►

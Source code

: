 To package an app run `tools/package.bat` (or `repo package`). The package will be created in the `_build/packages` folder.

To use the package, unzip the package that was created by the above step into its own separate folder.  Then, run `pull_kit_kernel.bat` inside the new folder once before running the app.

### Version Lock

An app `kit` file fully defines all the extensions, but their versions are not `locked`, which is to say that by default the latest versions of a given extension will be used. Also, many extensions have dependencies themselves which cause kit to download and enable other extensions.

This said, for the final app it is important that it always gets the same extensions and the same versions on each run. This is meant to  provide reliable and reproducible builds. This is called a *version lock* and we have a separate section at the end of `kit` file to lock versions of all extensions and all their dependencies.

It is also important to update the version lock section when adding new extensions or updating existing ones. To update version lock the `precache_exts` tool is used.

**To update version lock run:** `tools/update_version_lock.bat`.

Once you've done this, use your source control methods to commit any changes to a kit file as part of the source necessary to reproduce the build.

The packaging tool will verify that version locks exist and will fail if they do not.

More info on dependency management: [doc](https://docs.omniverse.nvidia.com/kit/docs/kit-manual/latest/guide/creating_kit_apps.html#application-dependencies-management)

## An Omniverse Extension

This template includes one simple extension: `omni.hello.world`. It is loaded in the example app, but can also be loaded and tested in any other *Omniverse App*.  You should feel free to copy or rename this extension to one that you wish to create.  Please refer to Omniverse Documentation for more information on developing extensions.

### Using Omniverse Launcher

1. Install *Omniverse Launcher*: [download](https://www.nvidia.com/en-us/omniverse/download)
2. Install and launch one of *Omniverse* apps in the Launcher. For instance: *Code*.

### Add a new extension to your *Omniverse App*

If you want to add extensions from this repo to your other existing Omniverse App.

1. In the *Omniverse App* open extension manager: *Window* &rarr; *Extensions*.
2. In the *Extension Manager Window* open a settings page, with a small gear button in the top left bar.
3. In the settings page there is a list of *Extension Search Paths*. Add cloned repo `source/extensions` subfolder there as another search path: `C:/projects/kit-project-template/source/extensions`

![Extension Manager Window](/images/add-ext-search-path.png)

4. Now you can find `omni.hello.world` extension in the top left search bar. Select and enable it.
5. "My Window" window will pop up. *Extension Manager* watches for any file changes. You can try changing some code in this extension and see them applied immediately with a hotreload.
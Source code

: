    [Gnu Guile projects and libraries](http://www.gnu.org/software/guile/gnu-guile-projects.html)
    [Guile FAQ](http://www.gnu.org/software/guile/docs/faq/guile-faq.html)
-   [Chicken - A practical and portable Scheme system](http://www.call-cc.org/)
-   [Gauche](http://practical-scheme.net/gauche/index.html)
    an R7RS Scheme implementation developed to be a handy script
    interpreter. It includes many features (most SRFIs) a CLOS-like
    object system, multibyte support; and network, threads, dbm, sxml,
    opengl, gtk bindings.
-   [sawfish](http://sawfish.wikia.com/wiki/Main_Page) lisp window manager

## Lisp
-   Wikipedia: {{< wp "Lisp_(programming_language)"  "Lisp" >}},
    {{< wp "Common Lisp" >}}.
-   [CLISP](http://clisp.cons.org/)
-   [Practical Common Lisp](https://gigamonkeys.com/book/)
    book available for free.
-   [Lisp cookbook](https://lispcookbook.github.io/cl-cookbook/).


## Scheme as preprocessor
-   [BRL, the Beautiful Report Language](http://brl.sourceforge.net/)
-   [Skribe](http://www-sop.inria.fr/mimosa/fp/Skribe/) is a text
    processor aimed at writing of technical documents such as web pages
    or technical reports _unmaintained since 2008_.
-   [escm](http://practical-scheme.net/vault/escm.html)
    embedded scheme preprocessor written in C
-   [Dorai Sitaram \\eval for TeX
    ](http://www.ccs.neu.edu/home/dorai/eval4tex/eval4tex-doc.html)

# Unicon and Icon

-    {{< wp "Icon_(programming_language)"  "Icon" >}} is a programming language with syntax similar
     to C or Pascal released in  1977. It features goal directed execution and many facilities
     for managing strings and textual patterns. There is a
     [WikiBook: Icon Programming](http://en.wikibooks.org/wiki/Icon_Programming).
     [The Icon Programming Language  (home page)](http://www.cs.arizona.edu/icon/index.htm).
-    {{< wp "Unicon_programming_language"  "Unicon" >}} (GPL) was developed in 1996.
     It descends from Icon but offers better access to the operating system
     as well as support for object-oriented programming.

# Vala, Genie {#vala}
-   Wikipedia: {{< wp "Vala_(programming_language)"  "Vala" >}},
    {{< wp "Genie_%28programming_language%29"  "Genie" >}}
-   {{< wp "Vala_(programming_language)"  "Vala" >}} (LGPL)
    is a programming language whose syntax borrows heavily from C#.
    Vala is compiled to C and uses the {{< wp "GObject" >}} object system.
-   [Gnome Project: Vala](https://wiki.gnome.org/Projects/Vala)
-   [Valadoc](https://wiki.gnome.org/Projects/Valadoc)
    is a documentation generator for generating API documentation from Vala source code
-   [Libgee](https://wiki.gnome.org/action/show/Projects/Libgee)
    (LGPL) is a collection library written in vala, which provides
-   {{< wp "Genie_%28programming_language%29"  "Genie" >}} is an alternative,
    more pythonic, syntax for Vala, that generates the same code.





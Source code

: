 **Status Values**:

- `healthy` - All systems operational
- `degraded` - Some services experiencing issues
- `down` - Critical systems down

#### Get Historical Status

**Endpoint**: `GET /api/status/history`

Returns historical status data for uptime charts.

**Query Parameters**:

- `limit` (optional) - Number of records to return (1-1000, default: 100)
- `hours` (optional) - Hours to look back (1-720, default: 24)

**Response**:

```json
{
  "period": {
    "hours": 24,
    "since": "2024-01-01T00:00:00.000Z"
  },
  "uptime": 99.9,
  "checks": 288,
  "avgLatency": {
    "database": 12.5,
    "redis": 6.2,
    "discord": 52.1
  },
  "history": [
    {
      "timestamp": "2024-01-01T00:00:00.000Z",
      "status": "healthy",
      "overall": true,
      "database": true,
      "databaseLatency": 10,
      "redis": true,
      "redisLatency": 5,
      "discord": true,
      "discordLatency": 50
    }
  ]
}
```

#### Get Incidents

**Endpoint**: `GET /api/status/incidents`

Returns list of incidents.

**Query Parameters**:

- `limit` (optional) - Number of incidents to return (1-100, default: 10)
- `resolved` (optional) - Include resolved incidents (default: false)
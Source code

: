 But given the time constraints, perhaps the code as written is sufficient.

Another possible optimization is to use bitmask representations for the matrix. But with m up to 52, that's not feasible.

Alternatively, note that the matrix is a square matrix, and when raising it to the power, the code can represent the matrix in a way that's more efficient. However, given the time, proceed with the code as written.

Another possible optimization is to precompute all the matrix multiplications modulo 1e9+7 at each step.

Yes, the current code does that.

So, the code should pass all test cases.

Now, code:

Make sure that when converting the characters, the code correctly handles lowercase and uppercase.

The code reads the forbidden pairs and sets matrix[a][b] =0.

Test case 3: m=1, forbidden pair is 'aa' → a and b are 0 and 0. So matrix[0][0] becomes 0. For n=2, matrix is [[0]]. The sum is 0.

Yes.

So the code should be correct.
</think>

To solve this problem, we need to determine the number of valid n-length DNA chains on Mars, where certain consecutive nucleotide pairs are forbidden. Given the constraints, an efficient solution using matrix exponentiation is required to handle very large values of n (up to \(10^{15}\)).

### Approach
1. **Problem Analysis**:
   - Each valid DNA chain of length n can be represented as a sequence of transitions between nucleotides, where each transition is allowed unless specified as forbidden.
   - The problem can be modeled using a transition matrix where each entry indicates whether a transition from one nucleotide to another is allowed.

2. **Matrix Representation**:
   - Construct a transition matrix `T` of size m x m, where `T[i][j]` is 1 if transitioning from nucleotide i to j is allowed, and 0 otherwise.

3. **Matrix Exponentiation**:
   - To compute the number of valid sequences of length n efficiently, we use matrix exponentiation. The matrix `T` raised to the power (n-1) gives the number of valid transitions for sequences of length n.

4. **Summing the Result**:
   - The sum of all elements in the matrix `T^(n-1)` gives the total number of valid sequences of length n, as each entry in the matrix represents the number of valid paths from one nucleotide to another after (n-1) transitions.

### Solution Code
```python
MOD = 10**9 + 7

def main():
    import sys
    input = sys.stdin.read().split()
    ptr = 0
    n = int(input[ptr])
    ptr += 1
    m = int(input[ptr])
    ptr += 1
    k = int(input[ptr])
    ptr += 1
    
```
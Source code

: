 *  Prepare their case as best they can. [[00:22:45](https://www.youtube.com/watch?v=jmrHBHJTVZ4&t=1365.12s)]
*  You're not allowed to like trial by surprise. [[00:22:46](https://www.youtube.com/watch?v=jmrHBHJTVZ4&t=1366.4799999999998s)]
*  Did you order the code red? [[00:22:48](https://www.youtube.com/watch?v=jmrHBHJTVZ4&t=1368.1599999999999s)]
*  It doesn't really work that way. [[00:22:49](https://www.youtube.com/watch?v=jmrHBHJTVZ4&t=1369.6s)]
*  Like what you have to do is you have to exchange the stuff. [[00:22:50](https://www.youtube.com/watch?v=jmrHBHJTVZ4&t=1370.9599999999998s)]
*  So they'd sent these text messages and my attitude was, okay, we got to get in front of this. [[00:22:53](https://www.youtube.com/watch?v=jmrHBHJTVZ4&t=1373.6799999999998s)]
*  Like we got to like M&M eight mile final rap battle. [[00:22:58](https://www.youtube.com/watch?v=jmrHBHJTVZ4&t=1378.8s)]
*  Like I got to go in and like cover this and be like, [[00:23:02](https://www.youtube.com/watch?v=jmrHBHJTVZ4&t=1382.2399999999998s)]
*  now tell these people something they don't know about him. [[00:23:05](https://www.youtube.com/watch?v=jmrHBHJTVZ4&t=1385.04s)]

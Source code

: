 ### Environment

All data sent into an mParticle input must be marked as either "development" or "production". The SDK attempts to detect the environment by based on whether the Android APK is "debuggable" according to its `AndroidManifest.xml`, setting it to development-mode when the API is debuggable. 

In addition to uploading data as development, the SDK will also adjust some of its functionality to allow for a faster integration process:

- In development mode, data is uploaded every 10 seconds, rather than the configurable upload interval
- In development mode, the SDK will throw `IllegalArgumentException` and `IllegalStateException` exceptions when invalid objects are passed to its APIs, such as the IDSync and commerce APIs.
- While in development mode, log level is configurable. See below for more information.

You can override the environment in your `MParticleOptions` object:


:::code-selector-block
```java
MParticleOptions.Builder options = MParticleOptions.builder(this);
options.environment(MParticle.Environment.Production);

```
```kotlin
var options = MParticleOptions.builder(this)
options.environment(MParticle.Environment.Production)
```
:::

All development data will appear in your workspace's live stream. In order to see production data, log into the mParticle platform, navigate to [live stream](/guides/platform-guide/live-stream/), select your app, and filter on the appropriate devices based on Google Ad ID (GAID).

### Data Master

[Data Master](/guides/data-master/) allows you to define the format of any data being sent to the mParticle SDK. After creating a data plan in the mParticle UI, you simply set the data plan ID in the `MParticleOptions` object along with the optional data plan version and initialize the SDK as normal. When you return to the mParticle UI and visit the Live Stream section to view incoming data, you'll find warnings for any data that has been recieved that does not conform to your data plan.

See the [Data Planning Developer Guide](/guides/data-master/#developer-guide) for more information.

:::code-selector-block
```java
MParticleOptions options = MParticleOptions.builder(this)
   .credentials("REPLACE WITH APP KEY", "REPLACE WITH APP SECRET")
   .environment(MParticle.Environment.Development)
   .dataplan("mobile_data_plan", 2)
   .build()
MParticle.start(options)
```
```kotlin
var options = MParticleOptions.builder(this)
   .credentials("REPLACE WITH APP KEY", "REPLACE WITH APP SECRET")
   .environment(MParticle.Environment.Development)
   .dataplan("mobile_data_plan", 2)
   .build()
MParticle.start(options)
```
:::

◄

» **WHAT TO WORK ON**: In the listing, find all lines with the string "latest" and copy them.

» **EXERCISE RESULT**:
An app `kit` file fully defines all the extensions, but their versions are not `locked`, which is to say that by default the latest versions of a given extension will be used. Also, many extensions have dependencies themselves which cause kit to download and enable other extensions.
More info on dependency management: [doc](https://docs.omniverse.nvidia.com/kit/docs/kit-manual/latest/guide/creating_kit_apps.html#application-dependencies-management)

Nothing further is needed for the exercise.